- Code quality is very important. Do not compromise on quality to deliver a result--if you don't know a good way to do something, ask. Also, whenever you need to make an architectural decision, come up with a few ideas and ask for feedback before implementing anything.
- This project is in Rust. Always write Rust code unless explicitly asked. Follow the conventions in [STYLE.md](STYLE.md).
- It is fine to finish only part of a task. It is far more important to accurately represent your progress than to succeed.
- Commit frequently and in general use git operations to your advantage (e.g. by reverting commits rather than manually undoing changes).
- When you create or resolve a TODO, adjust TODOS.md to reflect your changes. You should also update TODOS.md if you try to implement a TODO but hit a blocker or unexpected difficulty.
- Don't make changes to the code that aren't necessary for the current task. If you see something that you think should be changed but isn't in scope for the current task, just make a TODO about it.
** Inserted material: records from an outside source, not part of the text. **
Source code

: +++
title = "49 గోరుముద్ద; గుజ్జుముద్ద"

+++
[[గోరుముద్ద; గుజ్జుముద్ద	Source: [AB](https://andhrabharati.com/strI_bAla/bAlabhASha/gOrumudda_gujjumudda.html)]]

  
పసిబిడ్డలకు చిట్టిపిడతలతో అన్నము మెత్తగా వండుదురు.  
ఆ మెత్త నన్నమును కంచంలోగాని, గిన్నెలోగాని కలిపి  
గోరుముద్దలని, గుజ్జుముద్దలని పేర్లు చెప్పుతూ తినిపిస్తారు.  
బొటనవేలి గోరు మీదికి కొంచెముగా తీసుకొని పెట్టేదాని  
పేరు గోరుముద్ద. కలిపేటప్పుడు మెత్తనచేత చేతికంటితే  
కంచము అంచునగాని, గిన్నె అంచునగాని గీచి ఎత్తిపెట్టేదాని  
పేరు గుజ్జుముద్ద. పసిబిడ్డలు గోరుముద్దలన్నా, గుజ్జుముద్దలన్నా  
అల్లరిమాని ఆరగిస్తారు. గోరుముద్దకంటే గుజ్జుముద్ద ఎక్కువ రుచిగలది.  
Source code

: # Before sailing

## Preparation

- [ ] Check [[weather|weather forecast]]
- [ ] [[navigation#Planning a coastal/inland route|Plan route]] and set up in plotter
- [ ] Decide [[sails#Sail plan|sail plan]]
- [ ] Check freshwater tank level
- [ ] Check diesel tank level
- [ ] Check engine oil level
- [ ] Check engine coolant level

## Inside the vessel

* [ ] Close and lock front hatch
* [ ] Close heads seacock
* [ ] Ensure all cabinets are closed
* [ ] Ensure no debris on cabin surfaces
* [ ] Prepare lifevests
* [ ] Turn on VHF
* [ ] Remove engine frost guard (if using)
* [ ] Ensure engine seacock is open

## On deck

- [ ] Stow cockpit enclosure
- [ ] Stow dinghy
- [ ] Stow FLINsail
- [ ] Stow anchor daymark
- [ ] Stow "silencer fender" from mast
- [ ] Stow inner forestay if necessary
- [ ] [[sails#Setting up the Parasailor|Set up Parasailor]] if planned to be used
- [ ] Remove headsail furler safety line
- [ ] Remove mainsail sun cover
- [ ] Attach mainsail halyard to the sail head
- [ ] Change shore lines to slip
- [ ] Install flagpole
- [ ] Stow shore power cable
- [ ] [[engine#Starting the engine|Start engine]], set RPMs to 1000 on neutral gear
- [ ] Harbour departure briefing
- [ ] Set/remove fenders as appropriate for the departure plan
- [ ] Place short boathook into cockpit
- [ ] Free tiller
- Reuse code and use external dependencies heavily. Before implementing something, make sure that it doesn't already exist in the codebase, and consider if there's a library that can be imported instead of implementing it yourself. We want to be able to maintain the minimum amount of code that gets the job done, even if that means introducing dependencies. If you don't know of a library but think one might be plausible, search the web. (I'm even open to using random GitHub projects, but run anything that's not a well-established library by me first so I can check if it's likely to be reliable.)
- Use the power of the type system to constrain your code and provide some assurance of correctness. If you need the result of an operation that has a precondition (e.g. unsigned subtraction requiring `a >= b`), encode the result in a type that proves the precondition was met, rather than e.g. `#[allow]`ing the operation or using `checked_sub` + `unreachable!`. For example, use `NonZeroUsize::new(a.checked_sub(b)?)` and match on `Some`/`None` — the `NonZeroUsize` then proves the difference is positive without any manual proof obligation. If some required property can't be guaranteed by the type system, it should be runtime checked (i.e. explode if it fails) and should have a corresponding unit test. For mathematically impossible cases that can't (yet) be prevented by the type system, use `unreachable!()` with a TODO about investigating type-system solutions. See `src/error.rs` for details.
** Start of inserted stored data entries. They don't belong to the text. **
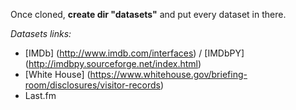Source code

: Once cloned, **create dir "datasets"** and put every dataset in there.

*Datasets links:*
 * [IMDb] (http://www.imdb.com/interfaces) / [IMDbPY] (http://imdbpy.sourceforge.net/index.html)
 * [White House] (https://www.whitehouse.gov/briefing-room/disclosures/visitor-records)
 * Last.fm
 
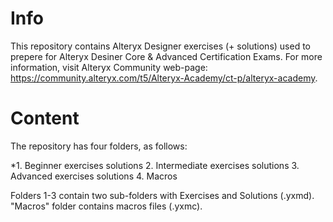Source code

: # Info
This repository contains Alteryx Designer exercises (+ solutions) used to prepere for Alteryx Desiner Core & Advanced Certification Exams. For more information, visit Alteryx Community web-page: https://community.alteryx.com/t5/Alteryx-Academy/ct-p/alteryx-academy.

# Content
The repository has four folders, as follows:

*1. Beginner exercises solutions
2. Intermediate exercises solutions
3. Advanced exercises solutions
4. Macros

Folders 1-3 contain two sub-folders with Exercises and Solutions (.yxmd). "Macros" folder contains macros files (.yxmc). 
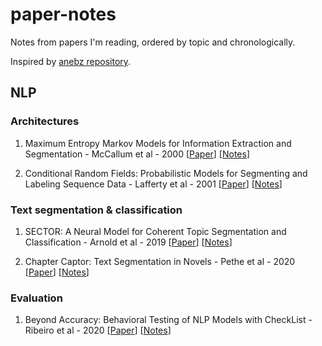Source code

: # paper-notes

Notes from papers I'm reading, ordered by topic and chronologically.

Inspired by [anebz repository](https://github.com/anebz/papers).

## NLP

### Architectures

1. Maximum Entropy Markov Models for Information Extraction and Segmentation - McCallum et al - 2000 [[Paper](http://www.ai.mit.edu/courses/6.891-nlp/READINGS/maxent.pdf)] [[Notes](architectures/2000_MEMM.md)]

2. Conditional Random Fields: Probabilistic Models for Segmenting and Labeling Sequence Data - Lafferty et al - 2001 [[Paper](https://repository.upenn.edu/cgi/viewcontent.cgi?article=1162&context=cis_papers)] [[Notes](architectures/2001_CRF.md)]

### Text segmentation & classification

1. SECTOR: A Neural Model for Coherent Topic Segmentation and Classification - Arnold et al - 2019 [[Paper](https://arxiv.org/abs/1902.04793)] [[Notes](text_segmentation_classification/2019_SECTOR.md)]

2. Chapter Captor: Text Segmentation in Novels - Pethe et al - 2020 [[Paper](https://www.aclweb.org/anthology/2020.emnlp-main.672/)] [[Notes](text_segmentation_classification/2020_Chapter_Captor.md)]

### Evaluation

1. Beyond Accuracy: Behavioral Testing of NLP Models with CheckList - Ribeiro et al - 2020 [[Paper](https://arxiv.org/abs/2005.04118)] [[Notes](evaluation/2020_CheckList.md)]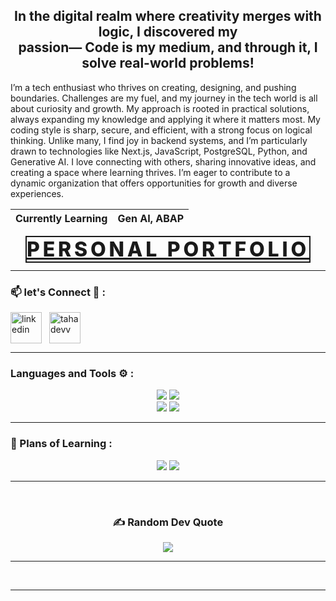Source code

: 
<h2 align="center">In the digital realm where creativity merges with logic, I discovered my </br>passion—
Code is my medium, and through it, I solve real-world problems!</h2>



<p style="margin-top: 6px; line-height:26x; font-size:16spx;">
	I’m a tech enthusiast who thrives on creating, designing, and pushing boundaries. Challenges are my fuel, and my journey in the tech world is all about curiosity and growth. My approach is rooted in practical solutions, always expanding my knowledge and applying it where it matters most. My coding style is sharp, secure, and efficient, with a strong focus on logical thinking. Unlike many, I find joy in backend systems, and I’m particularly drawn to technologies like Next.js, JavaScript, PostgreSQL, Python, and Generative AI. I love connecting with others, sharing innovative ideas, and creating a space where learning thrives. I’m eager to contribute to a dynamic organization that offers opportunities for growth and diverse experiences.</p>

| Currently Learning | Gen AI, ABAP |
| ------------------ | ----------- |

<p align="center">
	<a href="https://tahakhan.vercel.app/" align="center" target="_blank"
		style="font-size:2rem; letter-spacing:0.3rem; font-weight:800; text-align:center; border:2px solid">PERSONAL
		PORTFOLIO </a>
</p>

<hr>
<h3 align="left">📫 let's Connect 🔗 :</h3>

<p align="left">
	<a href="https://www.linkedin.com/in/tahakk/" target="blank"><img align="center"
			src="https://skillicons.dev/icons?i=linkedin" height="50" width="50" alt="linkedin" /></a>
	<a href="https://instagram.com/tahak_1001" target="blank" style="padding:8px"><img align="center"
			src="https://skillicons.dev/icons?i=instagram" alt="tahadevv" height="50" width="50" /></a>
</p>
<hr>

<h3 align="left">Languages and Tools ⚙️ : </h3>

<p align='center'>
<img src="https://skillicons.dev/icons?i=git,linux,c,css,js" />
<img src="https://skillicons.dev/icons?i=react,tailwind,nextjs,redux,supabase" />
<br>
<img src="https://skillicons.dev/icons?i=materialui,npm,ts,express,mongodb" />
<img src="https://skillicons.dev/icons?i=nodejs,postman,postgres,docker,nestjs" />
	
</p>

<hr>

<h3 align="left">🏫 Plans of Learning :</h3>

<p align="center">
	<img src="https://skillicons.dev/icons?i=aws,threejs,redis,jest" />
	<img src="https://skillicons.dev/icons?i=rust,wasm,kubernetes,swift" />
	

</p>
<hr>
<br>



<div align='center'>
	<h3> ✍️ Random Dev Quote </h3>
	<img src='https://quotes-github-readme.vercel.app/api?type=horizontal&theme=algolia' />
</div>

<hr>
<br>



<hr>
<br>


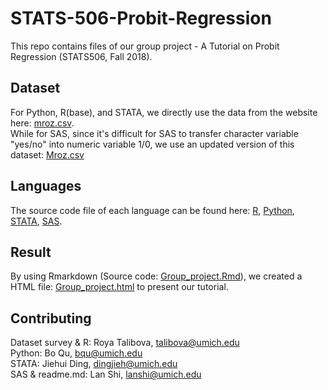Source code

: # STATS-506-Probit-Regression

This repo contains files of our  group project - A Tutorial on Probit Regression (STATS506, Fall 2018).

## Dataset
For Python, R(base), and STATA, we directly use the data from the website here: [mroz.csv](https://vincentarelbundock.github.io/Rdatasets/csv/carData/Mroz.csv).    
While for SAS, since it's difficult for SAS to transfer character variable "yes/no" into numeric variable 1/0, we use an updated version of this dataset: [Mroz.csv](https://raw.githubusercontent.com/boboququ/STATS-506-Probit-Regression/master/Mroz.csv)

## Languages 
The source code file of each language can be found here:
[R](https://github.com/boboququ/STATS-506-Probit-Regression/blob/talibova-patch-1/Group_project.R),
[Python](https://github.com/boboququ/STATS-506-Probit-Regression/tree/talibova-patch-1/Python),
[STATA](https://github.com/boboququ/STATS-506-Probit-Regression/blob/talibova-patch-1/Stata/Stata_probit.do),
[SAS](https://github.com/boboququ/STATS-506-Probit-Regression/blob/master/SAS/mroz_ls.sas).

## Result
By using Rmarkdown (Source code: [Group_project.Rmd](https://github.com/boboququ/STATS-506-Probit-Regression/blob/talibova-patch-1/Group_project.Rmd)), we created a HTML file: [Group_project.html](https://github.com/boboququ/STATS-506-Probit-Regression/blob/talibova-patch-1/Group_project.html) to present our tutorial.

## Contributing
Dataset survey & R: Roya Talibova, <talibova@umich.edu>   
Python: Bo Qu, <bqu@umich.edu>   
STATA: Jiehui Ding, <dingjieh@umich.edu>   
SAS & readme.md: Lan Shi, <lanshi@umich.edu>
- Numerical correctness: integer `+`, `-`, `*`, `/` panic in debug and silently wrap in release. For arithmetic on computation-size values (precision bits, term counts, bit lengths), use the `sane_arithmetic!` macro, which automatically uses checked arithmetic. For other integer arithmetic where you cannot prove overflow is impossible, use `checked_*` and handle the `None` case. See `src/sane.rs` for details. Do not use `wrapping_*`, `saturating_*`, or `overflowing_*` — silently wrapping or clamping a numerical result will almost certainly introduce correctness bugs.
- To reiterate: code correctness and quality is the most important concern here.
- Include a `Co-authored-by: <agent name>` trailer on commits you create (e.g., `Co-authored-by: Codex`).
- Always run `cargo test` before completing a task. Run `cargo clippy && cargo fmt` before creating a pull request.
- If the repo state starts out as dirty or you have any other reason to believe another agent might be working in parallel with you, do your work in a new git worktree. When you're done, clean up the worktree and either (a) if you're confident the task was completed correctly, merge it into main; or (b) report the branch you were working on and its status.